/streusle-pepper-importer

Pepper (https://corpus-tools.org/pepper/) importer for STREUSLE (https://github.com/nert-nlp/streusle/)

Primary LanguageJava

Introduction

This repository contains a Pepper importer module for STREUSLE in streusle-importer/. This allows STREUSLE to be converted to any of Pepper's supported export formats.

Conversion

Clone this repository and cd into it:

git clone https://github.com/nert-nlp/streusle-pepper-importer.git
cd streusle-pepper-importer

Pepper Setup

Download the latest stable release of Pepper and unzip it:

wget https://korpling.german.hu-berlin.de/saltnpepper/pepper/download/stable/Pepper_2019.06.11.zip
unzip Pepper_2019.06.11.zip

Importer Module Compilation

Compile the importer module.

cd streusle-importer
mvn package

Place the JAR in Pepper's plugins folder:

cp target/streusle-1.0.0-SNAPSHOT.jar ../pepper/plugins/
# return to the root repo dir
cd .. 

Pepper configuration setup

Make a directory that will hold all STREUSLE-related data and copy the base Pepper workflow file into it.

mkdir pepper/streusle
cp streusle.pepper pepper/streusle/

By default, streusle.pepper specifies PAULA and ANNIS as export targets.

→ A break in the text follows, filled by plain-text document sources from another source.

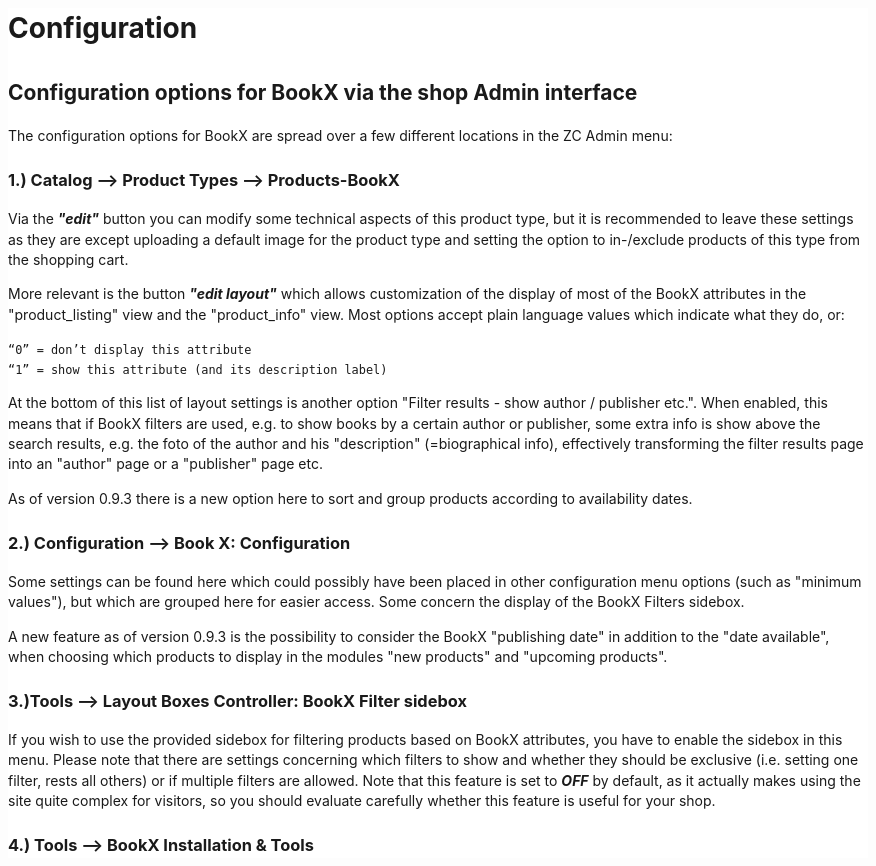 # Configuration

## Configuration options for BookX via the shop Admin interface

The configuration options for BookX are spread over a few different locations in the ZC Admin menu:

### 1.) Catalog –> Product Types –> Products-BookX

Via the **_"edit"_** button you can modify some technical aspects of this product type, but it is recommended to leave these settings as they are except uploading a default image for the product type and setting the option to in-/exclude products of this type from the shopping cart.

More relevant is the button **_"edit layout"_** which allows customization of the display of most of the BookX attributes in the "product_listing" view and the "product_info" view. Most options accept plain language values which indicate what they do, or:

```
“0” = don’t display this attribute
“1” = show this attribute (and its description label)
```

At the bottom of this list of layout settings is another option "Filter results - show author / publisher etc.". 
When enabled, this means that if BookX filters are used, e.g. to show books by a certain author or publisher, some extra info is show above the search results, e.g. the foto of the author and his "description" (=biographical info), effectively transforming the filter results page into an "author" page or a "publisher" page etc.

As of version 0.9.3 there is a new option here to sort and group products according to availability dates.

### 2.) Configuration –> Book X: Configuration

Some settings can be found here which could possibly have been placed in other configuration menu options (such as "minimum values"), but which are grouped here for easier access. Some concern the display of the BookX Filters sidebox.

A new feature as of version 0.9.3 is the possibility to consider the BookX "publishing date" in addition to the "date available", when choosing which products to display in the modules "new products" and "upcoming products".

### 3.)Tools –> Layout Boxes Controller: BookX Filter sidebox

If you wish to use the provided sidebox for filtering products based on BookX attributes, you have to enable the sidebox in this menu. 
Please note that there are settings concerning which filters to show and whether they should be exclusive (i.e. setting one filter, rests all others) or if multiple filters are allowed. Note that this feature is set to _**OFF**_ by default, as it actually makes using the site quite complex for visitors, so you should evaluate carefully whether this feature is useful for your shop.

### 4.) Tools –> BookX Installation & Tools

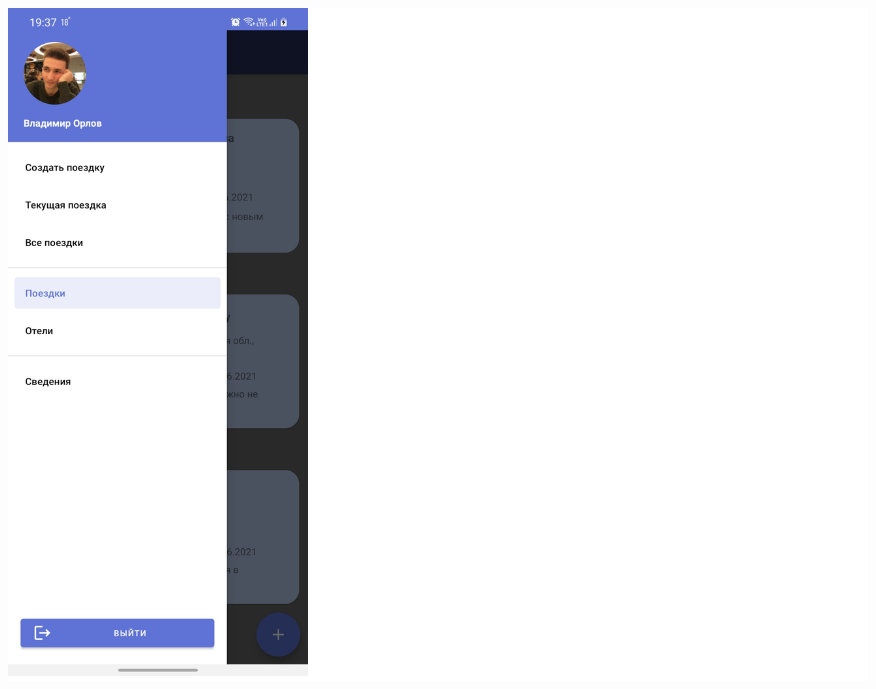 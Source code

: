   <img src="https://github.com/VladimirOrlov9/JourneyPln/blob/master/screenshots/Screenshot_20210608-193715_JourneyPln.jpg" width="300" /> 
</p>
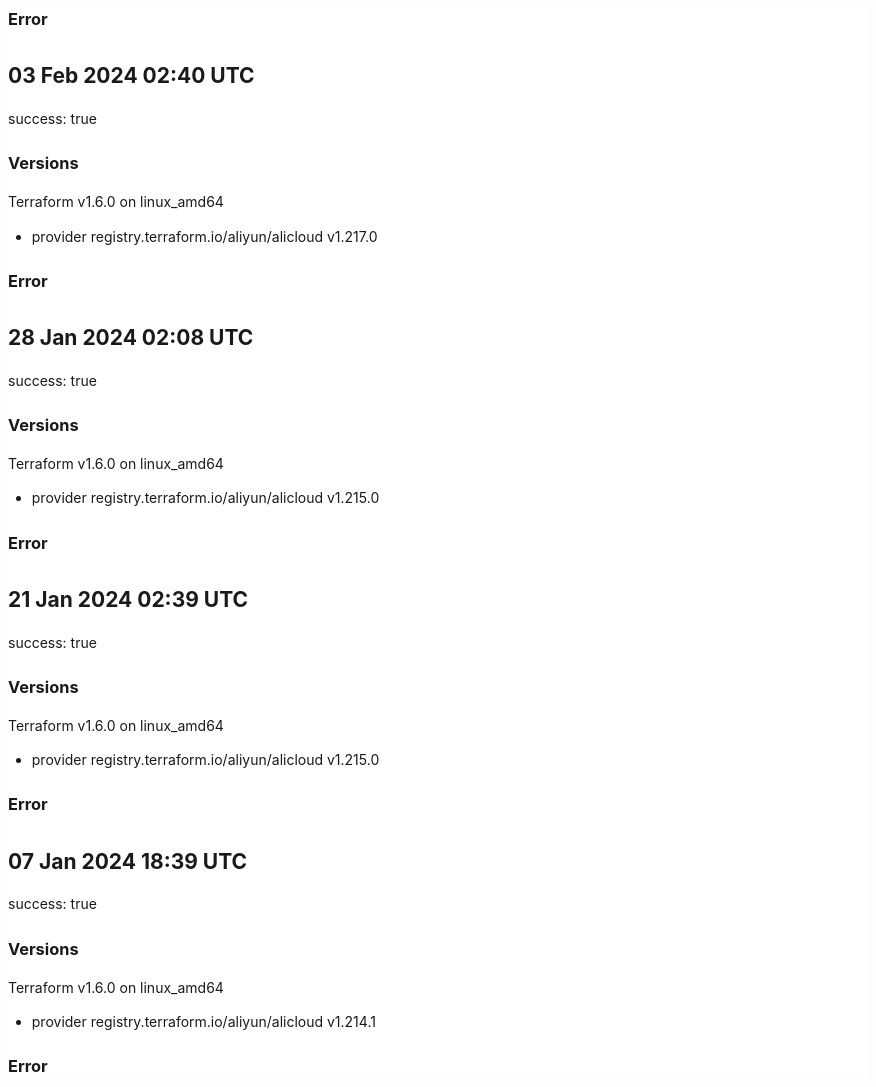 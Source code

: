 ### Error

## 03 Feb 2024 02:40 UTC

success: true

### Versions

Terraform v1.6.0
on linux_amd64
+ provider registry.terraform.io/aliyun/alicloud v1.217.0

### Error

## 28 Jan 2024 02:08 UTC

success: true

### Versions

Terraform v1.6.0
on linux_amd64
+ provider registry.terraform.io/aliyun/alicloud v1.215.0

### Error

## 21 Jan 2024 02:39 UTC

success: true

### Versions

Terraform v1.6.0
on linux_amd64
+ provider registry.terraform.io/aliyun/alicloud v1.215.0

### Error

## 07 Jan 2024 18:39 UTC

success: true

### Versions

Terraform v1.6.0
on linux_amd64
+ provider registry.terraform.io/aliyun/alicloud v1.214.1

### Error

For more information on how to configure a Pepper workflow, see the documentation.

STREUSLE data prep

Prepare the enriched STREUSLE JSON and split it by document:

git clone https://github.com/nert-nlp/streusle.git
cd streusle
python conllulex2json.py streusle.conllulex > streusle.json
python govobj.py streusle.json > streusle.gov.json
python ../scripts/split_streusle_json.py streusle.gov.json ../pepper/streusle/streusle
cd ..

Run Pepper Job

cd pepper
bash pepperStart.sh -p streusle/streusle.pepper

The data will be available at streusle/out/paula and streusle/out/annis on completion.

Import into ANNIS

  1. Modify the 2nd column of the last line of streusle/out/annis/corpus.annis so that the STREUSLE version number is included, changing it from streusle to e.g. streusle_4.3.

  2. Make the same modification to the first column of all lines in streusle/out/annis/resolver_vis_map.annis.

  3. Zip ANNIS files: zip -r streusle.zip streusle/out/annis/

  4. Import the zip file into ANNIS using the admin interface.

  5. Evaluate scripts/resolver_vis_map.sql to configure the visualizations.